Пока хорунжий, недовольно бурча себе под нос, откреплял крест и медаль четвертой степени, командир полка, обращаясь к офицерам, сказал:

- С Богом господа!

Все сняли фуражки и перекрестились. Офицеры разошлись к своим ротам и батареям. Марш начался. Ларионов прикинув с началом движения, на какое расстояние вытянется колонна, поморщился про себя. Выходило никак не меньше пяти верст. Один его полк займет три версты, а еще корпусные роты, артиллерийский парк, батареи, так все пять. Учитывая неизбежное растягивание колонны, выходило, что никак не меньше шести. 'Пять пишем, шесть в уме'!

Инженер железнодорожник со своим куцым обозом из трех повозок, пристроился к артиллерийскому парку. Полковник Лямин не возражал. В инженере Павле Матвеевиче Колмогорове он нашел благодарного слушателя, а местами и интересного собеседника.


* * *

В четырнадцатой роте полка, как, наверное, и в остальных ротах, с началом марша начались разговоры солдат. Не бывавшие еще в бою солдаты из ополченцев и только что призванные, пытались угадать свою судьбу, вылавливая крохи информации от бывших уже на фронте однополчан.

- Дядька Тарас, а какая она война, - спрашивал бывалого солдата молодой парень последнего призыва.

- Ну вот, счас дойдем до позиций, там тебе Трегубов и будет война! Сам все увидишь. Дай только дойти.

- Дядька Тарас, а как там, на позициях будет?

- А это все как Господь предопределит и начальство прикажет.

- А Вы как предполагаете? - не унимался парень.

- Мнится мне, что в наступление нас бросят. - Авторитетно проговорил рядовой Митрохин, побывавший уже и под артиллерийским обстрелом, и ходивший в атаки на 'австрийца'. Многие прислушивались к его рассуждениям.

- Почему?

- Да что ты пристал ровно короста? Сам не видишь? Антилерия с нами идет? Идет. Запас снарядов везут? Везут. Для чего нашу дивизию сюды направили? Пироги кушать? Тут и без нас солдатов хватат для обороны. Значится, в наступление пойдем.

- Да-а-а.

- Вот тебе и да-а-а. - передразнил собеседника Митрохин.

- Страшно, поди, в атаку идтить?

- Все Васятка увидишь.

- Ты Митрохин не пугай парня, сам небось в атаке не из первых был, - вступил в разговор ефрейтор Курышев, имевший на груди георгиевскую медаль.

- Да я что, господин ефлейтор?

- Ефрейтор!

- Виноват! Господин ефрейтор, Васятка спрашиват, я отвечат!

- Смотри у меня! А, ты Трегубов не боись! Дойдем, там увидим, что нам предстоит. Или грудь в крестах ...

- ...или голова на проволоке. - Закончил мысль ефрейтора рядовой Митрохин.

Разговоры в строю прекратил повелительный крик унтера командовавшего взводом:

- Кто хайло в строю раскрыл? Вот я вас!


* * *

Во время движения, Ларионов периодически давал команду 'Подтянуться!'. Расстояние до Злочева от Тернополя согласно имеющейся карте Генерального штаба составляло пятьдесят восемь верст. Солдаты пробегали некоторое расстояние, чем ближе к концу колонны, тем большее. Такое движение очень утомляло. Вместо ровного походного шага, периодические пробежки весьма влияли на усталость.

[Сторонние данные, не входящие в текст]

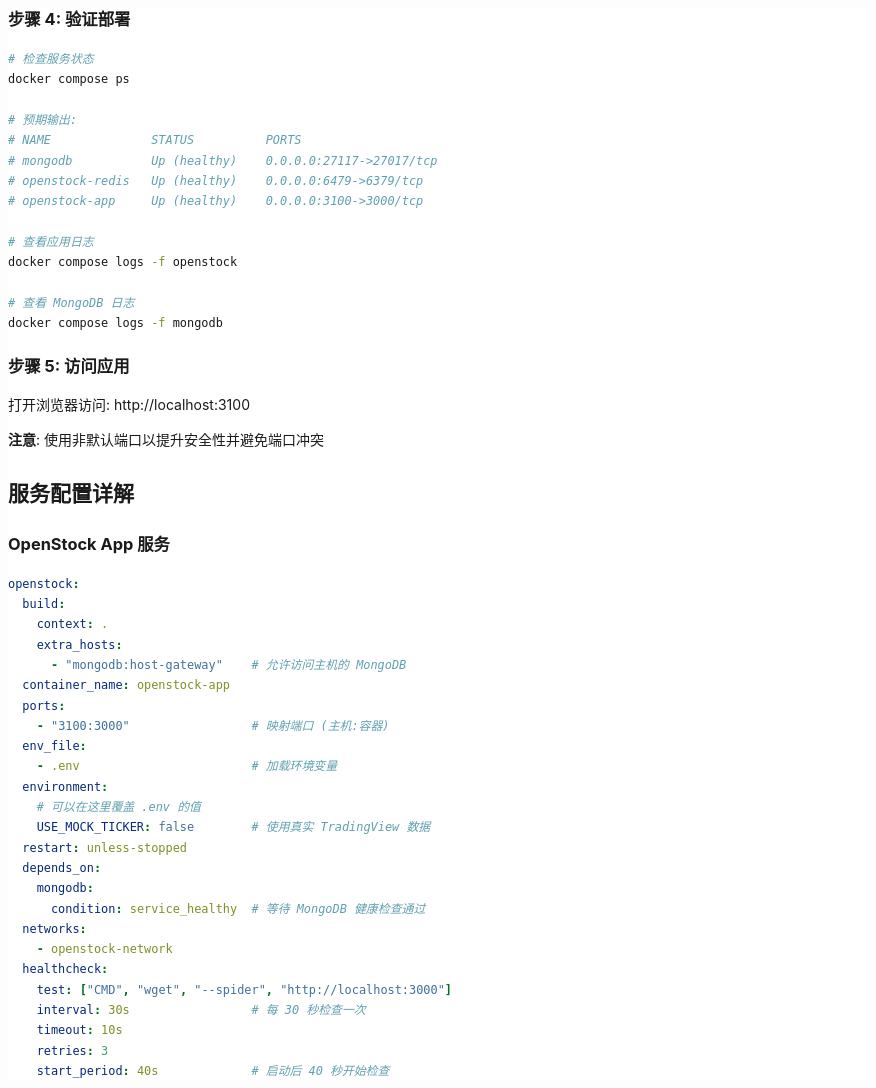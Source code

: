 ### 步骤 4: 验证部署

```bash
# 检查服务状态
docker compose ps

# 预期输出:
# NAME              STATUS          PORTS
# mongodb           Up (healthy)    0.0.0.0:27117->27017/tcp
# openstock-redis   Up (healthy)    0.0.0.0:6479->6379/tcp
# openstock-app     Up (healthy)    0.0.0.0:3100->3000/tcp

# 查看应用日志
docker compose logs -f openstock

# 查看 MongoDB 日志
docker compose logs -f mongodb
```

### 步骤 5: 访问应用

打开浏览器访问: http://localhost:3100

**注意**: 使用非默认端口以提升安全性并避免端口冲突

## 服务配置详解

### OpenStock App 服务

```yaml
openstock:
  build:
    context: .
    extra_hosts:
      - "mongodb:host-gateway"    # 允许访问主机的 MongoDB
  container_name: openstock-app
  ports:
    - "3100:3000"                 # 映射端口 (主机:容器)
  env_file:
    - .env                        # 加载环境变量
  environment:
    # 可以在这里覆盖 .env 的值
    USE_MOCK_TICKER: false        # 使用真实 TradingView 数据
  restart: unless-stopped
  depends_on:
    mongodb:
      condition: service_healthy  # 等待 MongoDB 健康检查通过
  networks:
    - openstock-network
  healthcheck:
    test: ["CMD", "wget", "--spider", "http://localhost:3000"]
    interval: 30s                 # 每 30 秒检查一次
    timeout: 10s
    retries: 3
    start_period: 40s             # 启动后 40 秒开始检查
```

За время движения, предусматривалось два малых привала и один большой. Весь марш надо было осуществить за двадцать восемь часов. Но человек предполагает, а Господь располагает, как, ни гонял свой полк Ларионов в окрестностях Саратова, роты все равно растягивались во время движения как каучук. Два раза приходилось останавливать голову колонны, для того чтобы все подтянулись. Больше всех по поводу задержек, проявлял недовольство инженер Лушин. На 'карте' стояло его слово, данное коменданту станции.

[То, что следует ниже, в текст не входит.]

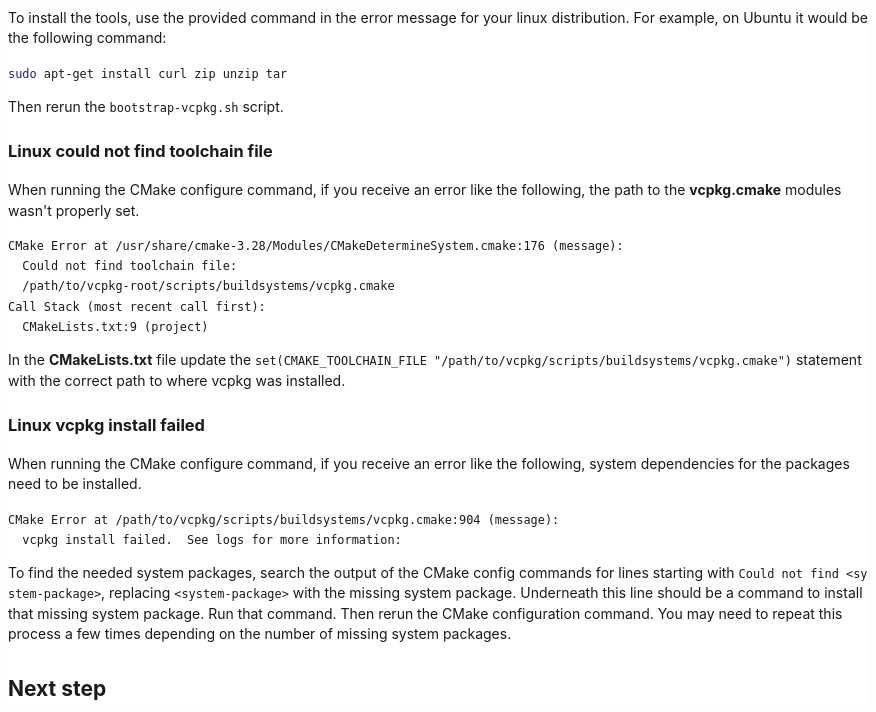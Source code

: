 To install the tools, use the provided command in the error message for your linux distribution. For example, on Ubuntu it would be the following command:

  ```bash
  sudo apt-get install curl zip unzip tar
  ```

Then rerun the `bootstrap-vcpkg.sh` script.

### Linux could not find toolchain file

When running the CMake configure command, if you receive an error like the following, the path to the **vcpkg.cmake** modules wasn't properly set.

  ```output
  CMake Error at /usr/share/cmake-3.28/Modules/CMakeDetermineSystem.cmake:176 (message):
    Could not find toolchain file:
    /path/to/vcpkg-root/scripts/buildsystems/vcpkg.cmake
  Call Stack (most recent call first):
    CMakeLists.txt:9 (project)
  ```

In the **CMakeLists.txt** file update the `set(CMAKE_TOOLCHAIN_FILE "/path/to/vcpkg/scripts/buildsystems/vcpkg.cmake")` statement with the correct path to where vcpkg was installed.

### Linux vcpkg install failed

When running the CMake configure command, if you receive an error like the following, system dependencies for the packages need to be installed.

  ```output
  CMake Error at /path/to/vcpkg/scripts/buildsystems/vcpkg.cmake:904 (message):
    vcpkg install failed.  See logs for more information:
  ```

To find the needed system packages, search the output of the CMake config commands for lines starting with `Could not find <system-package>`, replacing `<system-package>` with the missing system package. Underneath this line should be a command to install that missing system package. Run that command. Then rerun the CMake configuration command. You may need to repeat this process a few times depending on the number of missing system packages.

## Next step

Высказанное им недовольство темпом продвижения к цели, Ларионов парировал предложением не ехать на повозках среди артиллерийского парка, а двигаться своим ордером, выражаясь по-морскому. И тогда никто не станет задерживать господина инженера. Инженер не стал обострять отношения и умолк. Хотя иногда что-то и бурчал себе под нос.


* * *


После большого привала, когда усталые солдаты запрягали усталых лошадей в повозки и орудийные запряжки, когда усталые шофера искровой роты садились на сидения своих автомобилей - радиостанций, на горизонте по направлению движения многие видели необычное явление на небе. Солдаты описывали потом это словами 'Большие ворота, прямо светлые на краю земли. Офицеры сошлись во мнении, о том, что это весьма напоминало северное сияние в виде Золотых ворот города Владимира. А те, кто не видел таковых, согласились с теми, кто таковые видел. Только масштаб их превосходил все мыслимые размеры. Одновременно со световыми явлениями в небе, практически у всех создалось впечатление, что земля под ногами дрогнула.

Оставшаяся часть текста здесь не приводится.